Stored items from a collection:
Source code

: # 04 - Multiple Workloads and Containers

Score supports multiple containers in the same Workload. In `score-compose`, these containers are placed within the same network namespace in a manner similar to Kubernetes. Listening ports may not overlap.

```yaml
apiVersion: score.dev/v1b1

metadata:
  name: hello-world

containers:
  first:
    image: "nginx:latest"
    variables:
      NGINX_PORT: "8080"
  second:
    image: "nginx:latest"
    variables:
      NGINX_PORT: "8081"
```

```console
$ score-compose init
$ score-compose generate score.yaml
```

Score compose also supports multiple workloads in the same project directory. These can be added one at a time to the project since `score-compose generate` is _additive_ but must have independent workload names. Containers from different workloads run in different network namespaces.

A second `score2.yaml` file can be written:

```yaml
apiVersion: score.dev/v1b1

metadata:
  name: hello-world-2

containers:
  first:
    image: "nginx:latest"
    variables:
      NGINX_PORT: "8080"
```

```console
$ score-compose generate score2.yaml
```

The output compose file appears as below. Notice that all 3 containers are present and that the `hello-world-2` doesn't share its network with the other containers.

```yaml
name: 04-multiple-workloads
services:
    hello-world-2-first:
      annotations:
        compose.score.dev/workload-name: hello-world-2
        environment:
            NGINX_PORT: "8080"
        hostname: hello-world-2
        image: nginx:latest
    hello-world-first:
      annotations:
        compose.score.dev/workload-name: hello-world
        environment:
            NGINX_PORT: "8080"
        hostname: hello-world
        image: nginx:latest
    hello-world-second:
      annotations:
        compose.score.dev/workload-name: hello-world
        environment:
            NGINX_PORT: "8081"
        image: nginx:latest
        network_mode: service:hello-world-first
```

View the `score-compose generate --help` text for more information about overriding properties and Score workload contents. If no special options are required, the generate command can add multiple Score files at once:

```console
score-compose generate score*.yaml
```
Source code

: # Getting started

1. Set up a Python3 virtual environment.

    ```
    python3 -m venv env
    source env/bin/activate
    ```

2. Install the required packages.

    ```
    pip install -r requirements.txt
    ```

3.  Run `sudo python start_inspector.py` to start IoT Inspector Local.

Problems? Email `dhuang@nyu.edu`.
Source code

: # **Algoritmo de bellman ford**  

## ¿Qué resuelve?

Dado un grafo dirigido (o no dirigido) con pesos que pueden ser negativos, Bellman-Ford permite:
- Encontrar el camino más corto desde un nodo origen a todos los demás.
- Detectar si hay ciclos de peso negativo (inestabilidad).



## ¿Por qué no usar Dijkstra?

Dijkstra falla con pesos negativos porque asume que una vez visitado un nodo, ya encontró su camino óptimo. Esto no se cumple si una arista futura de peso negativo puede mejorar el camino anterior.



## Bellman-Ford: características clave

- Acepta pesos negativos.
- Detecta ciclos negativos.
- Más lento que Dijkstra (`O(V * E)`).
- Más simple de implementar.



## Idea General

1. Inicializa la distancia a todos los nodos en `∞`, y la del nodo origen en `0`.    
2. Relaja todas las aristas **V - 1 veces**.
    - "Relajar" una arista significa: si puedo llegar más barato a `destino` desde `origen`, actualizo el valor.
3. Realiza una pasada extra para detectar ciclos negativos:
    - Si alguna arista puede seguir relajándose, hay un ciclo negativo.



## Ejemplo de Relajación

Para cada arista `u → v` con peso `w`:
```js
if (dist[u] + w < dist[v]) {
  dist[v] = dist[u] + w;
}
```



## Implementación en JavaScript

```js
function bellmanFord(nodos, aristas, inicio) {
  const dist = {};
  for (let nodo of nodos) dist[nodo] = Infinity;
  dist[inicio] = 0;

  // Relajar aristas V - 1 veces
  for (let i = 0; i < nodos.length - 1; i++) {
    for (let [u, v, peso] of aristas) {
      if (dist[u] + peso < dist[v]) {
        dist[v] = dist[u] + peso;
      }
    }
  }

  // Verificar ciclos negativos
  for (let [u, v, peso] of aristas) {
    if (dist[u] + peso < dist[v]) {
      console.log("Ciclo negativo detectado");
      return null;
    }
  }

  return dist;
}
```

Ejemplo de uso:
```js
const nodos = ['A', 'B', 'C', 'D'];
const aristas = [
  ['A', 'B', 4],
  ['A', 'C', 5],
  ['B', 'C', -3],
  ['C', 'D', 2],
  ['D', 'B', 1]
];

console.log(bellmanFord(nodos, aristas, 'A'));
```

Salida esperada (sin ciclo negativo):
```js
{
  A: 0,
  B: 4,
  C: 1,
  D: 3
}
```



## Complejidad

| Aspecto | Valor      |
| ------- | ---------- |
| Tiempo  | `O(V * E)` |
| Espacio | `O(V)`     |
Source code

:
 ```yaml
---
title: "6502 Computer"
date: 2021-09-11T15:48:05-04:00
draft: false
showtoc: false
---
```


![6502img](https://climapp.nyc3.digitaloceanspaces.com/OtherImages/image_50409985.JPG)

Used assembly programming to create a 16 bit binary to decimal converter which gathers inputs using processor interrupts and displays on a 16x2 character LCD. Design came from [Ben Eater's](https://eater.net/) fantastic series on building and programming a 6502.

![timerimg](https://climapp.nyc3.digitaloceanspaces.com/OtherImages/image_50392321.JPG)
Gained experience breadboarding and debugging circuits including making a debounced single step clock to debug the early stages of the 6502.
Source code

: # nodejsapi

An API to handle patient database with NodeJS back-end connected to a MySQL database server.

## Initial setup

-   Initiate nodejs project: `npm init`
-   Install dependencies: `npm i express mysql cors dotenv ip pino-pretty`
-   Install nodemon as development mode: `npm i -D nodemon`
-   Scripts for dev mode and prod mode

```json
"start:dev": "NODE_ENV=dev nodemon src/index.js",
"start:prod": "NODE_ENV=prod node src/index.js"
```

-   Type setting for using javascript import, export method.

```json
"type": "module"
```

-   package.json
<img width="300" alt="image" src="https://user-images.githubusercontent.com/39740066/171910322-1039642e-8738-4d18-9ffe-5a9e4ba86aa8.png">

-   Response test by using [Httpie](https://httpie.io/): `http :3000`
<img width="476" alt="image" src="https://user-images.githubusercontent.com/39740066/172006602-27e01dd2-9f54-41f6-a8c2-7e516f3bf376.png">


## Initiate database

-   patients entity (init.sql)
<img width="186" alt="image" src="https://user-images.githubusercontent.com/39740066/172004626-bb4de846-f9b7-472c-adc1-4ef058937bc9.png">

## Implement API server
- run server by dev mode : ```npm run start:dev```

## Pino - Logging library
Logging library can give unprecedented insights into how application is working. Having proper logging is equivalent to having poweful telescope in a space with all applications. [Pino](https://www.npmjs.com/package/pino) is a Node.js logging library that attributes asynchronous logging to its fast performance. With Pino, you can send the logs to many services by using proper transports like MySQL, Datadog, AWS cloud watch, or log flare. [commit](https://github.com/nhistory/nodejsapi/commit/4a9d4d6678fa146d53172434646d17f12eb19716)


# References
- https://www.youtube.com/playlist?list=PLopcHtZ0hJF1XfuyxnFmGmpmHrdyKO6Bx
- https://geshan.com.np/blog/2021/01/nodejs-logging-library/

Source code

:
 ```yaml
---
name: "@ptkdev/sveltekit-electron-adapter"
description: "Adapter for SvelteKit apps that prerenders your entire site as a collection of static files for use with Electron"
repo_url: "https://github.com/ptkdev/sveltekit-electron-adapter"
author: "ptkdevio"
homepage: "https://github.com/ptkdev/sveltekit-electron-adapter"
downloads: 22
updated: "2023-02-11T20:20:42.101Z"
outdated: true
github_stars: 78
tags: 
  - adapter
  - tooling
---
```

**TASK TO CARRY OUT:** A verbatim repeat of all the entries above is the required answer.

**ANSWER BELOW:**
Source code

: # 04 - Multiple Workloads and Containers

Score supports multiple containers in the same Workload. In `score-compose`, these containers are placed within the same network namespace in a manner similar to Kubernetes. Listening ports may not overlap.

```yaml
apiVersion: score.dev/v1b1

metadata:
  name: hello-world

containers:
  first:
    image: "nginx:latest"
    variables:
      NGINX_PORT: "8080"
  second:
    image: "nginx:latest"
    variables:
      NGINX_PORT: "8081"
```

```console
$ score-compose init
$ score-compose generate score.yaml
```

Score compose also supports multiple workloads in the same project directory. These can be added one at a time to the project since `score-compose generate` is _additive_ but must have independent workload names. Containers from different workloads run in different network namespaces.

A second `score2.yaml` file can be written:

```yaml
apiVersion: score.dev/v1b1

metadata:
  name: hello-world-2

containers:
  first:
    image: "nginx:latest"
    variables:
      NGINX_PORT: "8080"
```

```console
$ score-compose generate score2.yaml
```

The output compose file appears as below. Notice that all 3 containers are present and that the `hello-world-2` doesn't share its network with the other containers.

```yaml
name: 04-multiple-workloads
services:
    hello-world-2-first:
      annotations:
        compose.score.dev/workload-name: hello-world-2
        environment:
            NGINX_PORT: "8080"
        hostname: hello-world-2
        image: nginx:latest
    hello-world-first:
      annotations:
        compose.score.dev/workload-name: hello-world
        environment:
            NGINX_PORT: "8080"
        hostname: hello-world
        image: nginx:latest
    hello-world-second:
      annotations:
        compose.score.dev/workload-name: hello-world
        environment:
            NGINX_PORT: "8081"
        image: nginx:latest
        network_mode: service:hello-world-first
```

View the `score-compose generate --help` text for more information about overriding properties and Score workload contents. If no special options are required, the generate command can add multiple Score files at once:

```console
score-compose generate score*.yaml
```
Source code

: # Getting started

1. Set up a Python3 virtual environment.

    ```
    python3 -m venv env
    source env/bin/activate
    ```

2. Install the required packages.

    ```
    pip install -r requirements.txt
    ```

3.  Run `sudo python start_inspector.py` to start IoT Inspector Local.

Problems? Email `dhuang@nyu.edu`.
Source code

: # **Algoritmo de bellman ford**  

## ¿Qué resuelve?

Dado un grafo dirigido (o no dirigido) con pesos que pueden ser negativos, Bellman-Ford permite:
- Encontrar el camino más corto desde un nodo origen a todos los demás.
- Detectar si hay ciclos de peso negativo (inestabilidad).



## ¿Por qué no usar Dijkstra?

Dijkstra falla con pesos negativos porque asume que una vez visitado un nodo, ya encontró su camino óptimo. Esto no se cumple si una arista futura de peso negativo puede mejorar el camino anterior.



## Bellman-Ford: características clave

- Acepta pesos negativos.
- Detecta ciclos negativos.
- Más lento que Dijkstra (`O(V * E)`).
- Más simple de implementar.



## Idea General

1. Inicializa la distancia a todos los nodos en `∞`, y la del nodo origen en `0`.    
2. Relaja todas las aristas **V - 1 veces**.
    - "Relajar" una arista significa: si puedo llegar más barato a `destino` desde `origen`, actualizo el valor.
3. Realiza una pasada extra para detectar ciclos negativos:
    - Si alguna arista puede seguir relajándose, hay un ciclo negativo.



## Ejemplo de Relajación

Para cada arista `u → v` con peso `w`:
```js
if (dist[u] + w < dist[v]) {
  dist[v] = dist[u] + w;
}
```



## Implementación en JavaScript

```js
function bellmanFord(nodos, aristas, inicio) {
  const dist = {};
  for (let nodo of nodos) dist[nodo] = Infinity;
  dist[inicio] = 0;

  // Relajar aristas V - 1 veces
  for (let i = 0; i < nodos.length - 1; i++) {
    for (let [u, v, peso] of aristas) {
      if (dist[u] + peso < dist[v]) {
        dist[v] = dist[u] + peso;
      }
    }
  }

  // Verificar ciclos negativos
  for (let [u, v, peso] of aristas) {
    if (dist[u] + peso < dist[v]) {
      console.log("Ciclo negativo detectado");
      return null;
    }
  }

  return dist;
}
```

Ejemplo de uso:
```js
const nodos = ['A', 'B', 'C', 'D'];
const aristas = [
  ['A', 'B', 4],
  ['A', 'C', 5],
  ['B', 'C', -3],
  ['C', 'D', 2],
  ['D', 'B', 1]
];

console.log(bellmanFord(nodos, aristas, 'A'));
```

Salida esperada (sin ciclo negativo):
```js
{
  A: 0,
  B: 4,
  C: 1,
  D: 3
}
```



## Complejidad

| Aspecto | Valor      |
| ------- | ---------- |
| Tiempo  | `O(V * E)` |
| Espacio | `O(V)`     |
Source code

:
 ```yaml
---
title: "6502 Computer"
date: 2021-09-11T15:48:05-04:00
draft: false
showtoc: false
---
```


![6502img](https://climapp.nyc3.digitaloceanspaces.com/OtherImages/image_50409985.JPG)

Used assembly programming to create a 16 bit binary to decimal converter which gathers inputs using processor interrupts and displays on a 16x2 character LCD. Design came from [Ben Eater's](https://eater.net/) fantastic series on building and programming a 6502.

![timerimg](https://climapp.nyc3.digitaloceanspaces.com/OtherImages/image_50392321.JPG)
Gained experience breadboarding and debugging circuits including making a debounced single step clock to debug the early stages of the 6502.
Source code

: # nodejsapi

An API to handle patient database with NodeJS back-end connected to a MySQL database server.

## Initial setup

-   Initiate nodejs project: `npm init`
-   Install dependencies: `npm i express mysql cors dotenv ip pino-pretty`
-   Install nodemon as development mode: `npm i -D nodemon`
-   Scripts for dev mode and prod mode

```json
"start:dev": "NODE_ENV=dev nodemon src/index.js",
"start:prod": "NODE_ENV=prod node src/index.js"
```

-   Type setting for using javascript import, export method.

```json
"type": "module"
```

-   package.json
<img width="300" alt="image" src="https://user-images.githubusercontent.com/39740066/171910322-1039642e-8738-4d18-9ffe-5a9e4ba86aa8.png">

-   Response test by using [Httpie](https://httpie.io/): `http :3000`
<img width="476" alt="image" src="https://user-images.githubusercontent.com/39740066/172006602-27e01dd2-9f54-41f6-a8c2-7e516f3bf376.png">


## Initiate database

-   patients entity (init.sql)
<img width="186" alt="image" src="https://user-images.githubusercontent.com/39740066/172004626-bb4de846-f9b7-472c-adc1-4ef058937bc9.png">

## Implement API server
- run server by dev mode : ```npm run start:dev```

## Pino - Logging library
Logging library can give unprecedented insights into how application is working. Having proper logging is equivalent to having poweful telescope in a space with all applications. [Pino](https://www.npmjs.com/package/pino) is a Node.js logging library that attributes asynchronous logging to its fast performance. With Pino, you can send the logs to many services by using proper transports like MySQL, Datadog, AWS cloud watch, or log flare. [commit](https://github.com/nhistory/nodejsapi/commit/4a9d4d6678fa146d53172434646d17f12eb19716)


# References
- https://www.youtube.com/playlist?list=PLopcHtZ0hJF1XfuyxnFmGmpmHrdyKO6Bx
- https://geshan.com.np/blog/2021/01/nodejs-logging-library/

Source code

:
 ```yaml
---
name: "@ptkdev/sveltekit-electron-adapter"
description: "Adapter for SvelteKit apps that prerenders your entire site as a collection of static files for use with Electron"
repo_url: "https://github.com/ptkdev/sveltekit-electron-adapter"
author: "ptkdevio"
homepage: "https://github.com/ptkdev/sveltekit-electron-adapter"
downloads: 22
updated: "2023-02-11T20:20:42.101Z"
outdated: true
github_stars: 78
tags: 
  - adapter
  - tooling
---
```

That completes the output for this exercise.